### The task
Pick out every line in the data below that holds "cases".
>>>>>
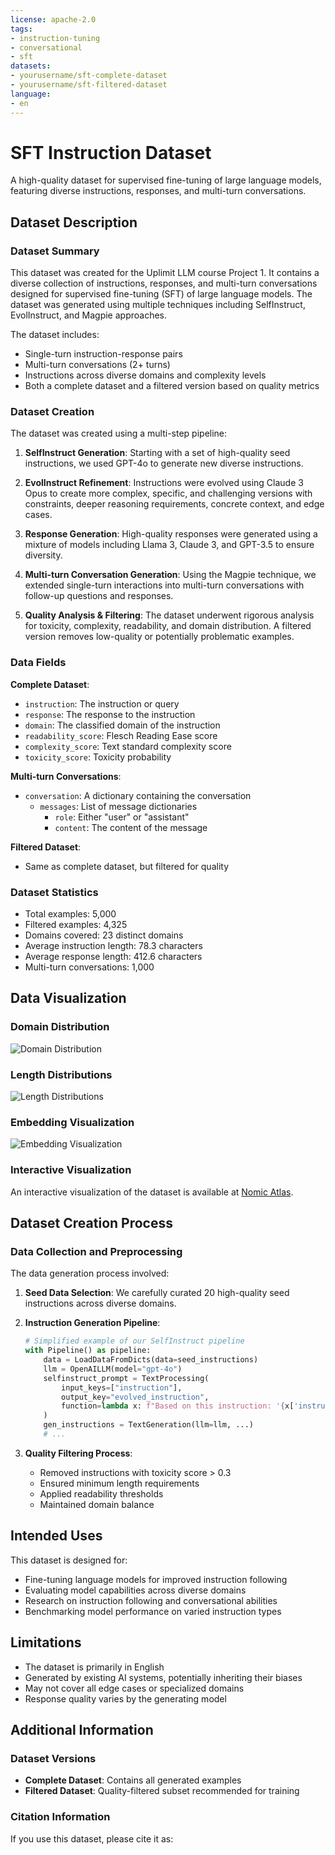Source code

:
 ```yaml
---
license: apache-2.0
tags:
- instruction-tuning
- conversational
- sft
datasets:
- yourusername/sft-complete-dataset
- yourusername/sft-filtered-dataset
language:
- en
---
```


# SFT Instruction Dataset

A high-quality dataset for supervised fine-tuning of large language models, featuring diverse instructions, responses, and multi-turn conversations.

## Dataset Description

### Dataset Summary

This dataset was created for the Uplimit LLM course Project 1. It contains a diverse collection of instructions, responses, and multi-turn conversations designed for supervised fine-tuning (SFT) of large language models. The dataset was generated using multiple techniques including SelfInstruct, EvolInstruct, and Magpie approaches.

The dataset includes:
- Single-turn instruction-response pairs
- Multi-turn conversations (2+ turns)
- Instructions across diverse domains and complexity levels
- Both a complete dataset and a filtered version based on quality metrics

### Dataset Creation

The dataset was created using a multi-step pipeline:

1. **SelfInstruct Generation**: Starting with a set of high-quality seed instructions, we used GPT-4o to generate new diverse instructions.

2. **EvolInstruct Refinement**: Instructions were evolved using Claude 3 Opus to create more complex, specific, and challenging versions with constraints, deeper reasoning requirements, concrete context, and edge cases.

3. **Response Generation**: High-quality responses were generated using a mixture of models including Llama 3, Claude 3, and GPT-3.5 to ensure diversity.

4. **Multi-turn Conversation Generation**: Using the Magpie technique, we extended single-turn interactions into multi-turn conversations with follow-up questions and responses.

5. **Quality Analysis & Filtering**: The dataset underwent rigorous analysis for toxicity, complexity, readability, and domain distribution. A filtered version removes low-quality or potentially problematic examples.

### Data Fields

**Complete Dataset**:
- `instruction`: The instruction or query
- `response`: The response to the instruction
- `domain`: The classified domain of the instruction
- `readability_score`: Flesch Reading Ease score
- `complexity_score`: Text standard complexity score
- `toxicity_score`: Toxicity probability

**Multi-turn Conversations**:
- `conversation`: A dictionary containing the conversation
  - `messages`: List of message dictionaries
    - `role`: Either "user" or "assistant"
    - `content`: The content of the message

**Filtered Dataset**:
- Same as complete dataset, but filtered for quality

### Dataset Statistics

- Total examples: 5,000
- Filtered examples: 4,325
- Domains covered: 23 distinct domains
- Average instruction length: 78.3 characters
- Average response length: 412.6 characters
- Multi-turn conversations: 1,000

## Data Visualization

### Domain Distribution
![Domain Distribution](domain_distribution.png)

### Length Distributions
![Length Distributions](length_distributions.png)

### Embedding Visualization
![Embedding Visualization](embedding_visualization.png)

### Interactive Visualization
An interactive visualization of the dataset is available at [Nomic Atlas](https://atlas.nomic.ai/map/sft-instruction-atlas).

## Dataset Creation Process

### Data Collection and Preprocessing

The data generation process involved:

1. **Seed Data Selection**: We carefully curated 20 high-quality seed instructions across diverse domains.

2. **Instruction Generation Pipeline**:
   ```python
   # Simplified example of our SelfInstruct pipeline
   with Pipeline() as pipeline:
       data = LoadDataFromDicts(data=seed_instructions)
       llm = OpenAILLM(model="gpt-4o")
       selfinstruct_prompt = TextProcessing(
           input_keys=["instruction"],
           output_key="evolved_instruction",
           function=lambda x: f"Based on this instruction: '{x['instruction']}', generate 5 new but related instructions..."
       )
       gen_instructions = TextGeneration(llm=llm, ...)
       # ...
   ```

3. **Quality Filtering Process**:
   - Removed instructions with toxicity score > 0.3
   - Ensured minimum length requirements
   - Applied readability thresholds
   - Maintained domain balance

## Intended Uses

This dataset is designed for:
- Fine-tuning language models for improved instruction following
- Evaluating model capabilities across diverse domains
- Research on instruction following and conversational abilities
- Benchmarking model performance on varied instruction types

## Limitations

- The dataset is primarily in English
- Generated by existing AI systems, potentially inheriting their biases
- May not cover all edge cases or specialized domains
- Response quality varies by the generating model

## Additional Information

### Dataset Versions

- **Complete Dataset**: Contains all generated examples
- **Filtered Dataset**: Quality-filtered subset recommended for training

### Citation Information

If you use this dataset, please cite it as:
<<<<<
### Solved exercise
2. **EvolInstruct Refinement**: Instructions were evolved using Claude 3 Opus to create more complex, specific, and challenging versions with constraints, deeper reasoning requirements, concrete context, and edge cases.
- May not cover all edge cases or specialized domains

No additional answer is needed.